Add namespace-aware accessors to Xml2Node

Adds four methods to Xml2Node for working with documents that use XML namespaces. name() continues to return the local name only.

  • namespaceUri(): the node's namespace URI, or "" if the node has no namespace.
  • namespacePrefix(): the namespace prefix as written in the source document (e.g. "glib" for <glib:signal>), or "" for the default namespace.
  • qname(): the qualified name as a (namespace_uri, local_name) tuple, for matching on both at once.
  • getPropNs(uri, local): retrieves a namespace-qualified attribute by URI and local name, useful when a document binds the namespace under a non-conventional prefix.
let GLIB_NS: String = "http://www.gtk.org/introspection/glib/1.0"
for child in class_node.getChildren().values() do
  match child.qname()
  | ("", "method")      => // <method>
  | (GLIB_NS, "signal") => // <glib:signal>
  end
end

Add parser options and safer parsing defaults

Xml2Doc.parseDoc and Xml2Doc.parseFile now accept an optional Xml2ParserOptions argument and route through libxml2's xmlReadDoc / xmlReadFile internally. Without an explicit options argument they parse with safe-by-default settings: no network access (XML_PARSE_NONET), no entity substitution, no external DTD loading. This closes the XXE / SSRF attack surface for code parsing untrusted XML without forcing every caller to know to opt in.

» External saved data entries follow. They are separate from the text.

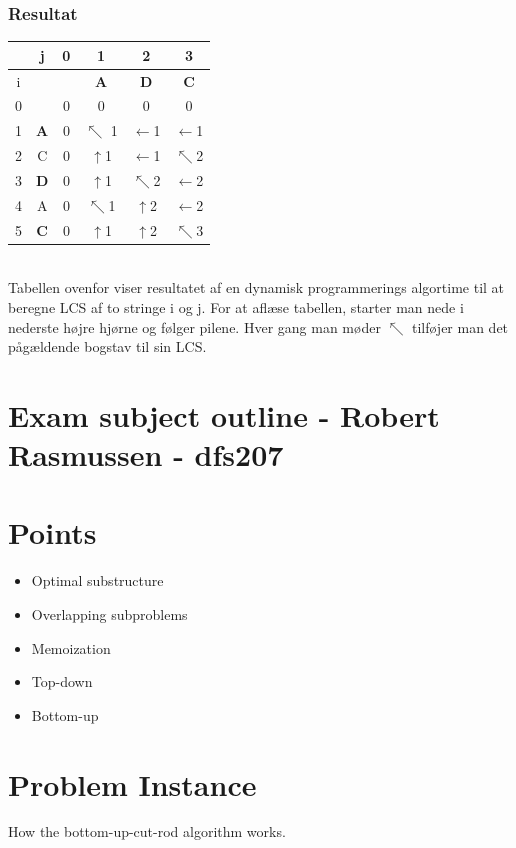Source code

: \documentclass[12pt]{article}
\begin{document}
\subsubsection*{Resultat}
\begin{tabular}{ c|c|c|c|c|c}
  &j&0&1&2&3\\ \hline
  i&&&\textbf{A}&\textbf{D}&\textbf{C}\\ \hline
  0&&0&0&0&0\\ \hline
  1&\textbf{A}&0&$\nwarrow$ 1&$\leftarrow$1&$\leftarrow$1\\ \hline
  2&C&0&$\uparrow$1&$\leftarrow$1&$\nwarrow$2\\ \hline
  3&\textbf{D}&0&$\uparrow$1&$\nwarrow$2&$\leftarrow$2\\ \hline
  4&A&0&$\nwarrow$1&$\uparrow$2&$\leftarrow$2\\ \hline
  5&\textbf{C}&0&$\uparrow$1&$\uparrow$2&$\nwarrow$3\\
\end{tabular}\\
Tabellen ovenfor viser resultatet af en dynamisk programmerings algortime til at beregne LCS af to stringe i og j.
For at aflæse tabellen, starter man nede i nederste højre hjørne og følger pilene. Hver gang man møder $\nwarrow$ tilføjer man det pågældende bogstav til sin LCS.
\newpage
\section*{Exam subject outline - Robert Rasmussen - dfs207}
\section{Points}
\begin{itemize}
\item Optimal substructure
\item Overlapping subproblems
\item Memoization
\item Top-down
\item Bottom-up 
\end{itemize}

\section{Problem Instance}
How the bottom-up-cut-rod algorithm works.
\end{document}
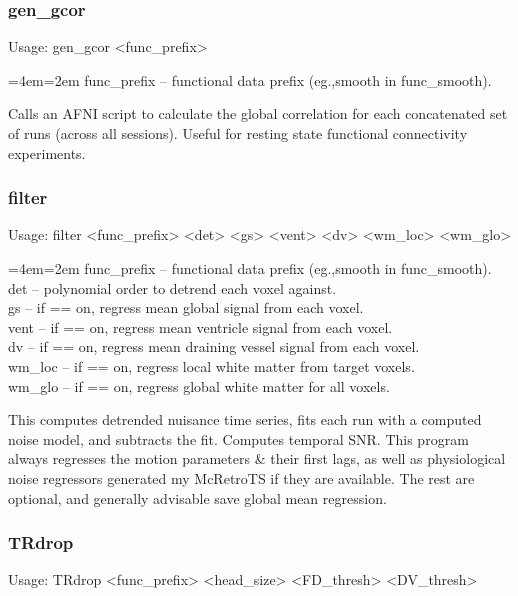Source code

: \documentclass[final,titlepage,letterpaper,oneside,12pt]{article}
\renewcommand{\texttt}[2][BrickRed]{\textcolor{#1}{\ttfamily #2}}%
\newenvironment{blockquote}{%
  \par%
  \medskip
  \leftskip=4em\rightskip=2em%
  \noindent\ignorespaces}{%
  \par\medskip}
\begin{document}
\subsubsection{gen\_gcor}
Usage: \texttt{gen\_gcor <func\_prefix>}

\begin{blockquote}
func\_prefix -- functional data prefix (eg.,smooth in func\_smooth).
\end{blockquote}

\noindent Calls an AFNI script to calculate the global correlation for each concatenated set of runs (across all sessions). Useful for resting state functional connectivity experiments.

\subsubsection{filter}
Usage: \texttt{filter <func\_prefix> <det> <gs> <vent> <dv> <wm\_loc> <wm\_glo>}

\begin{blockquote}
func\_prefix -- functional data prefix (eg.,smooth in func\_smooth). \\
det -- polynomial order to detrend each voxel against. \\
gs -- if == on, regress mean global signal from each voxel. \\
vent -- if == on, regress mean ventricle signal from each voxel. \\
dv -- if == on, regress mean draining vessel signal from each voxel. \\
wm\_loc -- if == on, regress local white matter from target voxels. \\
wm\_glo -- if == on, regress global white matter for all voxels. \

\end{blockquote}

\noindent This computes detrended nuisance time series, fits each run with a computed noise model, and subtracts the fit. Computes temporal SNR. This program always regresses the motion parameters \& their first lags, as well as physiological noise regressors generated my McRetroTS if they are available. The rest are optional, and generally advisable save global mean regression.

\subsubsection{TRdrop}
Usage: \texttt{TRdrop <func\_prefix> <head\_size> <FD\_thresh> <DV\_thresh>}
\end{document}
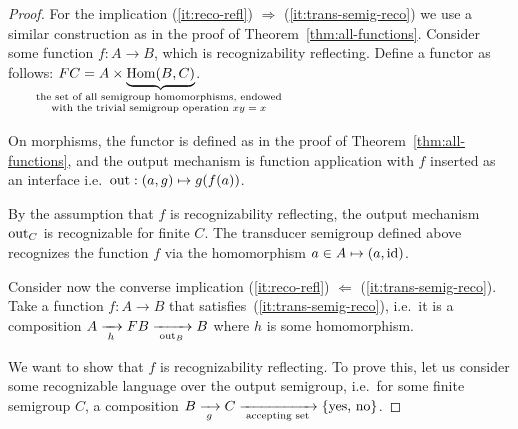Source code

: \begin{proof}
    For the implication (\ref{it:reco-refl}) $\Rightarrow$ (\ref{it:trans-semig-reco}) we  use a similar construction as in the proof of Theorem~\ref{thm:all-functions}.
    Consider some function $f : A \to B$, which is recognizability reflecting. Define  a functor as follows:
    $\functor C = A \times \displaystyle\myunderbrace{\mathrm{Hom}(B,C)}{the set of all semigroup homomorphisms, endowed\\
    with the trivial semigroup operation $xy = x$}$.

    On morphisms, the functor is defined as in the proof of Theorem~\ref{thm:all-functions}, and the output mechanism  is function application with $f$ inserted as an interface i.e.~$\mathrm{out} : (a,g) \mapsto g(f(a))$.

    By the assumption that $f$ is recognizability reflecting, the output mechanism $\mathrm{out}_C$ is recognizable for finite $C$. The transducer semigroup defined above recognizes the function $f$ via the homomorphism $a \in A  \mapsto  (a,\mathrm{id})$.
    
    
Consider now the converse implication (\ref{it:reco-refl}) $\Leftarrow$ (\ref{it:trans-semig-reco}). Take a function $f : A \to B$ that satisfies~(\ref{it:trans-semig-reco}), i.e.~it is a composition $A \xrightarrow[\;h\;]{} \functor B \xrightarrow[\;\outfun_B\;]{} B$
where $h$ is some homomorphism.

We want to show that $f$ is recognizability reflecting. To prove this, let us consider some recognizable language over the output semigroup, i.e.\ for some finite semigroup $C$, a composition $B \xrightarrow[\;g\;]{} C \xrightarrow[\;\text{accepting set}\;]{} \{\text{yes, no}\}$.


\end{proof}
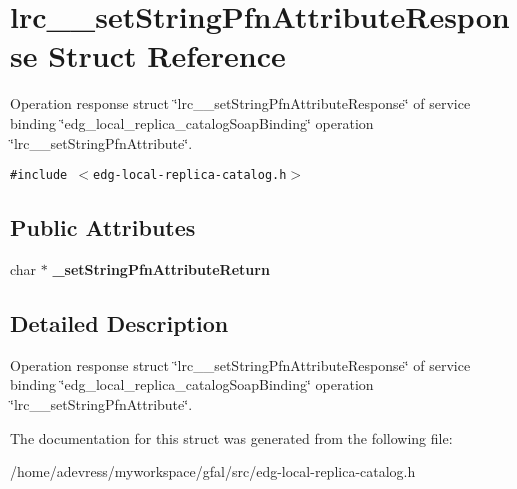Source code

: \section{lrc\_\-\_\-set\-String\-Pfn\-Attribute\-Response Struct Reference}
\label{structlrc____setStringPfnAttributeResponse}
Operation response struct \char`\"{}lrc\_\-\_\-set\-String\-Pfn\-Attribute\-Response\char`\"{} of service binding \char`\"{}edg\_\-local\_\-replica\_\-catalog\-Soap\-Binding\char`\"{} operation \char`\"{}lrc\_\-\_\-set\-String\-Pfn\-Attribute\char`\"{}.  


{\tt \#include $<$edg-local-replica-catalog.h$>$}

\subsection*{Public Attributes}
\begin{CompactItemize}
\item 
char $\ast$ \textbf{\_\-set\-String\-Pfn\-Attribute\-Return}\label{structlrc____setStringPfnAttributeResponse_c1343cc97c43a9e6294f22e527a3d481}

\end{CompactItemize}


\subsection{Detailed Description}
Operation response struct \char`\"{}lrc\_\-\_\-set\-String\-Pfn\-Attribute\-Response\char`\"{} of service binding \char`\"{}edg\_\-local\_\-replica\_\-catalog\-Soap\-Binding\char`\"{} operation \char`\"{}lrc\_\-\_\-set\-String\-Pfn\-Attribute\char`\"{}. 



The documentation for this struct was generated from the following file:\begin{CompactItemize}
\item 
/home/adevress/myworkspace/gfal/src/edg-local-replica-catalog.h\end{CompactItemize}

Xml2ParserOptions exposes typed boolean fields mapping 1:1 to libxml2's XML_PARSE_* flags: error_recovery, substitute_entities, no_blanks, no_net, load_dtd, load_dtd_attrs, pedantic, huge. Construct with where named arguments to override only the flags you need.

// Default: safe (no_net = true, substitute_entities = false)
let doc = Xml2Doc.parseDoc(xml)?

// Lenient parse that recovers from malformed input
let opts = Xml2ParserOptions.create(
  where error_recovery' = true, no_blanks' = true)
let doc = Xml2Doc.parseDoc(xml, opts)?

Behaviour change: existing parseDoc / parseFile callers now parse with XML_PARSE_NONET enabled by default. Code that relied on libxml2's previous permissive defaults — in particular, on the parser fetching remote entities or DTDs — must explicitly opt in by constructing Xml2ParserOptions.create(where no_net' = false, substitute_entities' = true, load_dtd' = true).

Errors are now returned as data, not raised

Parsing and XPath entry points no longer use Pony's partial-function ? to signal failure. Instead they return a union of the success value and an Xml2Error value, so callers can inspect structured error information (domain, level, code, message, file, line, plus three context strings and two context integers).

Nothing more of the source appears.